[Collected data entries]
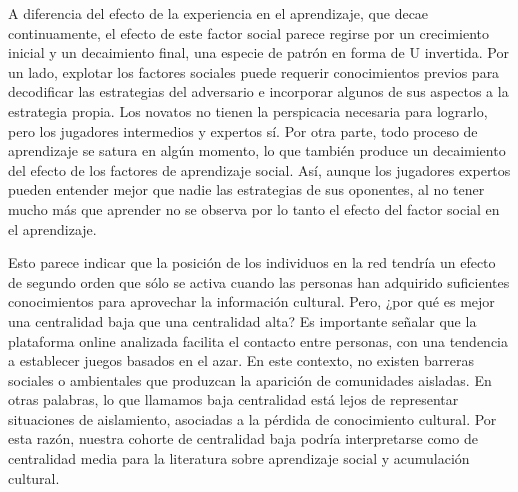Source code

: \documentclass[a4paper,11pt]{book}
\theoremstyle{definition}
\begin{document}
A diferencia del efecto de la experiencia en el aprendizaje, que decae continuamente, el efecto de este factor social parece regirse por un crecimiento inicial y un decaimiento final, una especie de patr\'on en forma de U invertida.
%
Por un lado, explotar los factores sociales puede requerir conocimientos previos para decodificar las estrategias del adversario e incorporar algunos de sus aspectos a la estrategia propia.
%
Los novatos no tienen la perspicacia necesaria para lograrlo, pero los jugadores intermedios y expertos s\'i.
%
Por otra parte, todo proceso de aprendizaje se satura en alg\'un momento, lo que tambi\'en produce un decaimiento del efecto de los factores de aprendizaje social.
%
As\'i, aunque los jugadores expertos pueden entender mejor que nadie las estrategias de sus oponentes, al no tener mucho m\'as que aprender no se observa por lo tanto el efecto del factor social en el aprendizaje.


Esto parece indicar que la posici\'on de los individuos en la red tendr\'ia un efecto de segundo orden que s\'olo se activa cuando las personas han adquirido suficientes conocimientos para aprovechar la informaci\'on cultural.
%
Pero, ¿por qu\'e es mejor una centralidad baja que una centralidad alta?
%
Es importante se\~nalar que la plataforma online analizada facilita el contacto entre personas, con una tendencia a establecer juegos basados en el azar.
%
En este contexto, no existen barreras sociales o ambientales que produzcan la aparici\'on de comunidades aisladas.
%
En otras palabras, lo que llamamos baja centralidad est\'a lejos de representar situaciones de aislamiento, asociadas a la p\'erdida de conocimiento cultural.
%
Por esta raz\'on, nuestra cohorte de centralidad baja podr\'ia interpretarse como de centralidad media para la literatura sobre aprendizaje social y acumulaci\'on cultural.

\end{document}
...
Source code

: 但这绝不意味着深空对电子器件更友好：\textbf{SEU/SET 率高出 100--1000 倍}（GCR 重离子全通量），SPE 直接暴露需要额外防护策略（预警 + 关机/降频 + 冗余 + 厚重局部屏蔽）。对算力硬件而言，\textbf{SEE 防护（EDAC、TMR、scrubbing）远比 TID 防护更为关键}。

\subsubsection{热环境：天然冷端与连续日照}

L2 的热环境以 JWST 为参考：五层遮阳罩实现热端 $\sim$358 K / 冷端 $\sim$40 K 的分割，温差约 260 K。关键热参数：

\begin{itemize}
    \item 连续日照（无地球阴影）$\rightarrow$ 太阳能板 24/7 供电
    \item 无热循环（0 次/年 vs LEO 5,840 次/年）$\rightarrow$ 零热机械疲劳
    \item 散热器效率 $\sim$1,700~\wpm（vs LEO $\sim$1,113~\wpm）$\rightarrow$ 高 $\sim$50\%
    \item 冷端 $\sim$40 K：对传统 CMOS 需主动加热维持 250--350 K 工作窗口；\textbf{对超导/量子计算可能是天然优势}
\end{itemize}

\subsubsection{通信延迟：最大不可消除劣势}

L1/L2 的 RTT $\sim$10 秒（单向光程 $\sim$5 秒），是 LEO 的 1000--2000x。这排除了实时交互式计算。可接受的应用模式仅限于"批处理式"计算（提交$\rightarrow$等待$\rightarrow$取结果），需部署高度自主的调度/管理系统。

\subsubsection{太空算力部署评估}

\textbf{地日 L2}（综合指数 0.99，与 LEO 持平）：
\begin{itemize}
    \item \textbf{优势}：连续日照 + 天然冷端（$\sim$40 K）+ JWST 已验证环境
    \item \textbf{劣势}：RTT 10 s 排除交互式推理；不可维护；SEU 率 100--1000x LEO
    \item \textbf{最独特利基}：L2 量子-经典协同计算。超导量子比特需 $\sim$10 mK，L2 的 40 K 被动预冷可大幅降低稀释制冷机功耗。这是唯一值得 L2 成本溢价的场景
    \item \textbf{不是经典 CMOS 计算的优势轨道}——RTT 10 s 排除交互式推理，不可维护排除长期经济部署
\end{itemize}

• [EXERCISE DESCRIPTION] Find every line in the records that contains the word "排除交互式推理"; copy those lines.

• [EXERCISE RESULT]
    \item \textbf{劣势}：RTT 10 s 排除交互式推理；不可维护；SEU 率 100--1000x LEO
    \item \textbf{不是经典 CMOS 计算的优势轨道}——RTT 10 s 排除交互式推理，不可维护排除长期经济部署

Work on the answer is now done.